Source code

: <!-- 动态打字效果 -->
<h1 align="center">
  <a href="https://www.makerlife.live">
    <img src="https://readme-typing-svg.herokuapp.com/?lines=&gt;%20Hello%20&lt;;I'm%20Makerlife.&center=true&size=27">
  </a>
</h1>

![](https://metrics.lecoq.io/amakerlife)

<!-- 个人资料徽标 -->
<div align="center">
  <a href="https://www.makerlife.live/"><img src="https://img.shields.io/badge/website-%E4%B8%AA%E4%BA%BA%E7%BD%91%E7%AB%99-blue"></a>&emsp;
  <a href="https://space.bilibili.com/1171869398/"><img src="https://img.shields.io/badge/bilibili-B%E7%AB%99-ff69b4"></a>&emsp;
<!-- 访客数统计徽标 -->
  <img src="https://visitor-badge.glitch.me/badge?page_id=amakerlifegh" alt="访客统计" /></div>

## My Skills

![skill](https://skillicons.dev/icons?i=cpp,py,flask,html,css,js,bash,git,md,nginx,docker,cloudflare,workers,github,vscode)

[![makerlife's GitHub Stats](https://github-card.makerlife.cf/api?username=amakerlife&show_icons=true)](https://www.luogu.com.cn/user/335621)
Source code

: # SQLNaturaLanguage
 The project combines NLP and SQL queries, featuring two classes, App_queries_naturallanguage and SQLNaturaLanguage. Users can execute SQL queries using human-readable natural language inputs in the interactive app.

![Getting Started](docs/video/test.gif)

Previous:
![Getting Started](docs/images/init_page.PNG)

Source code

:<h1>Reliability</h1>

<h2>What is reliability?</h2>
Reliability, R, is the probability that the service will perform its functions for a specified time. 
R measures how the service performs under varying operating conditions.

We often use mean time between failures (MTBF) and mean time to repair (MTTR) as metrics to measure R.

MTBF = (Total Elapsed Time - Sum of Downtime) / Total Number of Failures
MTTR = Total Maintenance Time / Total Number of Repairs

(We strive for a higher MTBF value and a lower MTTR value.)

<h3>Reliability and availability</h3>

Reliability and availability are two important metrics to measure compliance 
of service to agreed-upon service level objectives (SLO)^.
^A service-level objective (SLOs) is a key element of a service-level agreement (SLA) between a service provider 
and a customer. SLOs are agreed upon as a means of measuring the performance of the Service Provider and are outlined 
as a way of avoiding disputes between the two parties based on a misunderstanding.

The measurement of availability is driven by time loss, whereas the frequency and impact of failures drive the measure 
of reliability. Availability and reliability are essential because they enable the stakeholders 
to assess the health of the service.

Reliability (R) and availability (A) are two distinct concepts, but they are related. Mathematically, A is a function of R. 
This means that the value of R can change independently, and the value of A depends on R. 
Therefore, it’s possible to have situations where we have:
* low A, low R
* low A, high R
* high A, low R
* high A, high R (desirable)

## [Directions for this task]
If a line in the entries above has the word "Started", copy it.

## [Result of this exercise]
![Getting Started](docs/video/test.gif)
![Getting Started](docs/images/init_page.PNG)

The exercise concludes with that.